SLIPPERY ROCK — Jim Green, former Butler County Commissioner and state representative, has died.

The longtime county political official died Monday at Allegheny General Hospital in Pittsburgh. He was 80 years old.

Green was involved in elected and appointed offices since the early 1950s.

He was elected as a county commissioner in 1959 at the age of 29, the youngest in the state. He was re-elected in 1963 and 1967, serving 12 years as commissioner.

In 1965, when he was chairman of the commissioners, Green successfully pushed for the start of Butler County Community College despite public displeasure with the project.

And in the 1970s, he also successfully pushed for the Butler County Communications Center, the first 911 center in Pennsylvania.

In 1974, he defeated long time Republican Rep. Francis Kennedy for a seat in the state house. In 1976, he was appointed as the Butler County superintendent of highways and in 1978, he was appointed as the deputy secretary of state.
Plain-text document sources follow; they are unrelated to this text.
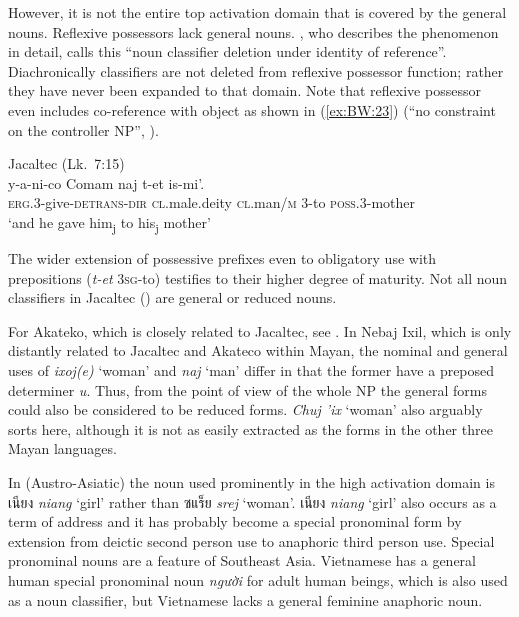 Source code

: \documentclass[output=collectionpaper]{langsci/langscibook}
\begin{document}
However, it is not the entire top activation domain that is covered by the general nouns. Reflexive possessors lack general nouns. \citet[159]{Craig1977}, who describes the phenomenon in detail, calls this “noun classifier deletion under identity of reference”. Diachronically classifiers are not deleted from reflexive possessor function; rather they have never been expanded to that domain. Note that reflexive possessor even includes co-reference with object as shown in (\ref{ex:BW:23}) (“no constraint on the controller NP”, \citealt[152]{Craig1977}).

\eas\label{ex:BW:23}
Jacaltec (Lk.~7:15)\\
\gll y-a-ni-co	Comam	naj	t-et	is-mi'.\\
\textsc{erg}.3-give-\textsc{detrans-dir}	\textsc{cl}.male.deity	\textsc{cl}.man/\textsc{m}	3-to	\textsc{poss}.3-mother\\
\glt ‘and he gave him\textsubscript{j} to his\textsubscript{j} mother’\\
\zs

The wider extension of possessive prefixes even to obligatory use with prepositions (\textit{t-et} \textsc{3sg}-to) testifies to their higher degree of maturity. Not all noun classifiers in Jacaltec (\citealt[125]{Day1973}) are general or reduced nouns.

For Akateko, which is closely related to Jacaltec, see \citet{Zavala1992}. In Nebaj Ixil, which is only distantly related to Jacaltec and Akateco within Mayan, the nominal and general uses of \textit{ixoj(e)} ‘woman’ and \textit{naj} ‘man’ differ in that the former have a preposed determiner \textit{u}. Thus, from the point of view of the whole NP the general forms could also be considered to be reduced forms. \textit{Chuj 'ix} ‘woman’ also arguably sorts here, although it is not as easily extracted as the forms in the other three Mayan languages.

In  (Austro-Asiatic) the noun used prominently in the high activation domain is \textkhmer{เนียง}  \textit{niang} ‘girl’ rather than \textkhmer{ซแร็ย}  \textit{srej} ‘woman’. \textkhmer{เนียง }\textit{niang} ‘girl’ also occurs as a term of address and it has probably become a special pronominal form by extension from deictic second person use to anaphoric third person use. Special pronominal nouns are a feature of Southeast Asia. Vietnamese has a general human special pronominal noun \textit{người} for adult human beings, which is also used as a noun classifier, but Vietnamese lacks a general feminine anaphoric noun.
\end{document}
He ran for county commissioner again in 1979 and won. He was re-elected three times.

In total, he served seven terms, 28 years, as a county commissioner.

Although he planned to retire from politics in 1995, he was back in 1998, running for Slippery Rock borough council at the age of 67.

At the time of his death, he was running for re-election in Slippery Rock, having won a spot in the Democratic primary.

Funeral arrangements are being handled by the Smith Funeral Home in Slippery Rock.